- **Material shown**
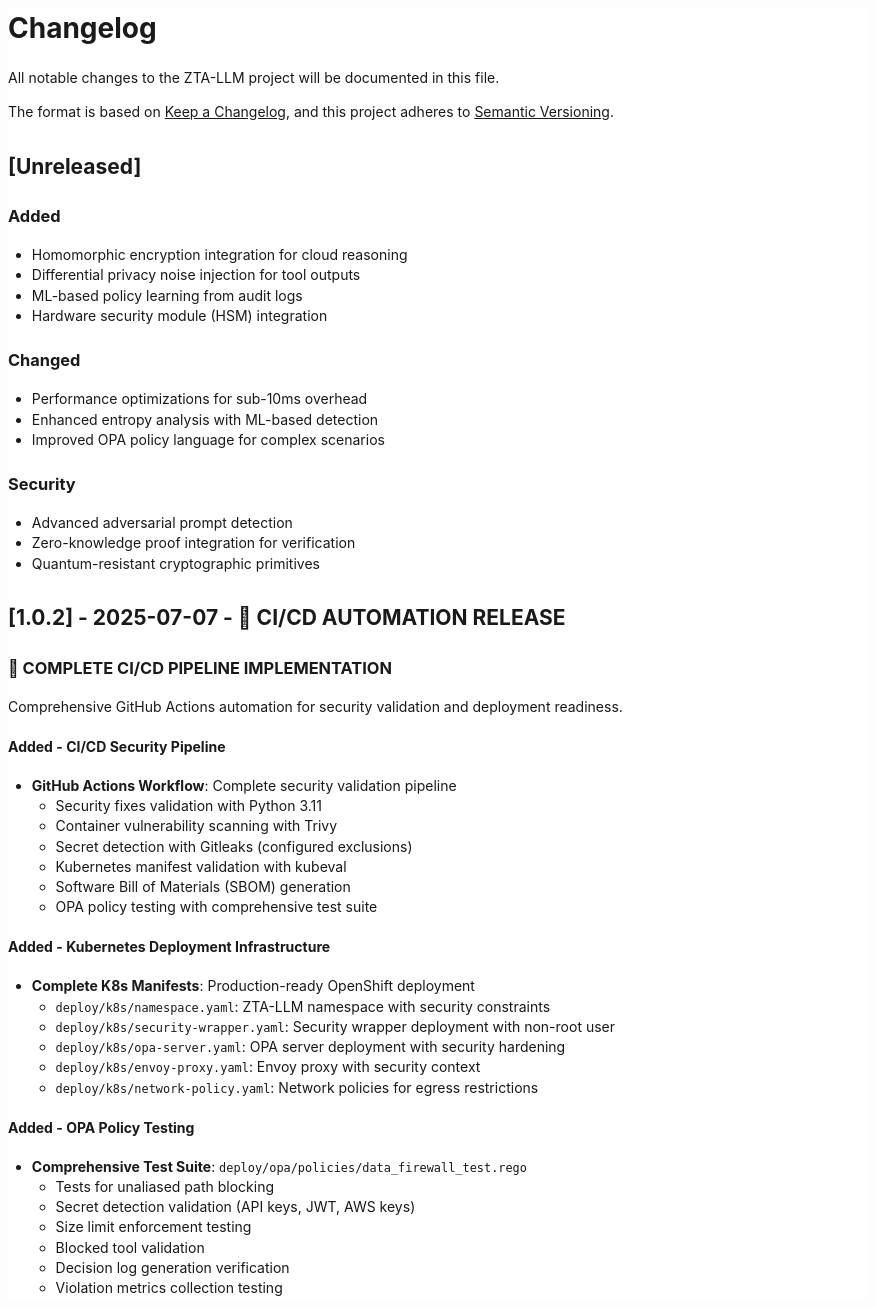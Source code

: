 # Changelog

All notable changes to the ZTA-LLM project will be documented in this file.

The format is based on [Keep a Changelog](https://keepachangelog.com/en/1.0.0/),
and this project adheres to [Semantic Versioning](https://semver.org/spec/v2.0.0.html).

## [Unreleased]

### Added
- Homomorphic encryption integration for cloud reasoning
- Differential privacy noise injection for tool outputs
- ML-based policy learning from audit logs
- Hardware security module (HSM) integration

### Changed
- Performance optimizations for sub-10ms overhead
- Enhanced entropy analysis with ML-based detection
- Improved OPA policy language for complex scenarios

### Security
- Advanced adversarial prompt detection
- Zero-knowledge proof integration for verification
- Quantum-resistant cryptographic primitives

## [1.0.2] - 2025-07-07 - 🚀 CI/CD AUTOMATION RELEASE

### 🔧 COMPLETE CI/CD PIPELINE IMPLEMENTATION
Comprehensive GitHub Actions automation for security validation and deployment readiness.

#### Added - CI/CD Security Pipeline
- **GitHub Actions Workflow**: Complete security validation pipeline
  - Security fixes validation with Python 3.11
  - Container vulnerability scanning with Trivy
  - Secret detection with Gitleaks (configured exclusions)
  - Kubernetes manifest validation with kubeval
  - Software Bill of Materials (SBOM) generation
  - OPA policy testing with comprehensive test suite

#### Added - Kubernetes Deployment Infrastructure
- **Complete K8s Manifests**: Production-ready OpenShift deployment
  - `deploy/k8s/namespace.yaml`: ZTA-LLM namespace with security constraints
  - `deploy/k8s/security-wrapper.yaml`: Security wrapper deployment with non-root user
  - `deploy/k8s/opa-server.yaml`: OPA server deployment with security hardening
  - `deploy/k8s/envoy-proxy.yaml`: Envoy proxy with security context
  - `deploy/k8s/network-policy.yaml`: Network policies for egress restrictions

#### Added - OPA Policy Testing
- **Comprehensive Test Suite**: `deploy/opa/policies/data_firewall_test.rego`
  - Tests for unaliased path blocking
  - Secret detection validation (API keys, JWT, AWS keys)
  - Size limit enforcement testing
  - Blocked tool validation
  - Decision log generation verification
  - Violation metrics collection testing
* * *
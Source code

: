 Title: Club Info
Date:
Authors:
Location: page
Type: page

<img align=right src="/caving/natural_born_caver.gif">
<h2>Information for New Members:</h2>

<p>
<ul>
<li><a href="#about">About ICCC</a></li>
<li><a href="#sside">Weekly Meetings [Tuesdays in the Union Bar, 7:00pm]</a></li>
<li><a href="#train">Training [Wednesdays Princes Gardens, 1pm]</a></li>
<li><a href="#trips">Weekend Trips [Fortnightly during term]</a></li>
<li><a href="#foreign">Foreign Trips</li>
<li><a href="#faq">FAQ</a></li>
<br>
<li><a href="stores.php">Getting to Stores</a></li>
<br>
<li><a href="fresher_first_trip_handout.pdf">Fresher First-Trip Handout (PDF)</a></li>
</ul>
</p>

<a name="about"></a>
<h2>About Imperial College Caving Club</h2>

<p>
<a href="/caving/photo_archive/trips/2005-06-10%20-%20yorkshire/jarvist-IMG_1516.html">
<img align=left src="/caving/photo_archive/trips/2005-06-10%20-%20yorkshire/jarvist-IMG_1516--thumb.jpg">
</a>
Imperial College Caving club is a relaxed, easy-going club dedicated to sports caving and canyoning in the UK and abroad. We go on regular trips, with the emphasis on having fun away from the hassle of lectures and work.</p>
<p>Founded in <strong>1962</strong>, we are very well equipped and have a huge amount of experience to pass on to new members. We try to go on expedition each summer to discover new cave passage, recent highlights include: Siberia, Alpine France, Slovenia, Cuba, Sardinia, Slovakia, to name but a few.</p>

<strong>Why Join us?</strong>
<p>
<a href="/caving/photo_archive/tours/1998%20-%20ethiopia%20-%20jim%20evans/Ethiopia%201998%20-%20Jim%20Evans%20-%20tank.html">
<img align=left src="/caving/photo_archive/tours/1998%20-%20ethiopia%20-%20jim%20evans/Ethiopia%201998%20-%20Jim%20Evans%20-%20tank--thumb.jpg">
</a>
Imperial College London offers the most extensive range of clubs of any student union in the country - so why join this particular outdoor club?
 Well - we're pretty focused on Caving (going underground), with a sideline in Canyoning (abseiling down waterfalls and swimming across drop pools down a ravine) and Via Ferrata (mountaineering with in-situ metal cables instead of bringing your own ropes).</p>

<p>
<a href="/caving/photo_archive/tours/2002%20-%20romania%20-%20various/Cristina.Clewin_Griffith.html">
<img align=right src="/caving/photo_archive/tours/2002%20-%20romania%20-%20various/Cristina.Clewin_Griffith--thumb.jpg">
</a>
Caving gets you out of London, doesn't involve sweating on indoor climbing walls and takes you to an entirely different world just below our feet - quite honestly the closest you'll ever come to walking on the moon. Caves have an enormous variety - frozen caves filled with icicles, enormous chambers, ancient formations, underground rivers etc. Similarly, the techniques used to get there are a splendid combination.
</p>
==
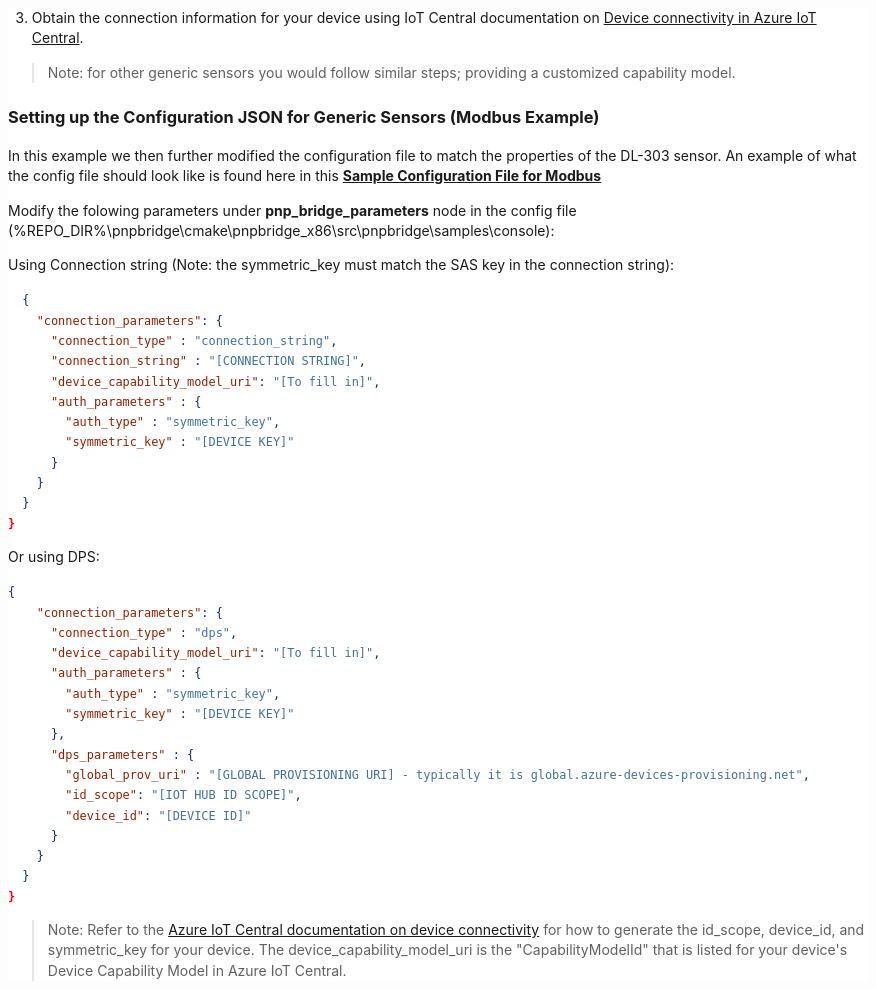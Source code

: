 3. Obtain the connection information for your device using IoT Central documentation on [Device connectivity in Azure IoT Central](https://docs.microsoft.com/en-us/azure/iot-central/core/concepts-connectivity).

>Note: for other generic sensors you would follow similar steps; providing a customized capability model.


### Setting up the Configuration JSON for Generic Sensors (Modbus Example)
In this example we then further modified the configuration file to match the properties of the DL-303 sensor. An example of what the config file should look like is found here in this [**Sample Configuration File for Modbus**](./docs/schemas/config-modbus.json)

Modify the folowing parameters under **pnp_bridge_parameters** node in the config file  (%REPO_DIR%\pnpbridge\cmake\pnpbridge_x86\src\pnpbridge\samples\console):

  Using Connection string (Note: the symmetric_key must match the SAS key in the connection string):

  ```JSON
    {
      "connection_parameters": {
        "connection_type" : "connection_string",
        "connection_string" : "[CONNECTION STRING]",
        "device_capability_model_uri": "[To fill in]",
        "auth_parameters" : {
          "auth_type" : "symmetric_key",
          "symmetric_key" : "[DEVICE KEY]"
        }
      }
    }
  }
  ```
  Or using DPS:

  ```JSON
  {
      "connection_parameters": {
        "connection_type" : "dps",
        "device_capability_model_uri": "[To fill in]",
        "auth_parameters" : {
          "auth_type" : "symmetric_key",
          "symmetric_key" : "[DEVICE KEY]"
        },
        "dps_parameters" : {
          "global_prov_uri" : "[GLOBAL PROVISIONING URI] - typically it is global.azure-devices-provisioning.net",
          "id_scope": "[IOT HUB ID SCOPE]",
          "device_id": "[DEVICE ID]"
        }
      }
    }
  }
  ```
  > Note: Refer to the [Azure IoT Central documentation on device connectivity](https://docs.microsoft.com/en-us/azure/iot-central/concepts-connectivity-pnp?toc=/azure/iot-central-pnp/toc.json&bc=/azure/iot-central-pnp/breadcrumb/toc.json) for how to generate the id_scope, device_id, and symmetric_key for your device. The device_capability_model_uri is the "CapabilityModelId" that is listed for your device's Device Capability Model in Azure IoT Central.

- **Exercise aim**
Nothing but a number should be given: the number of lines in the records that contain the word "Modbus".

- **Task result**
2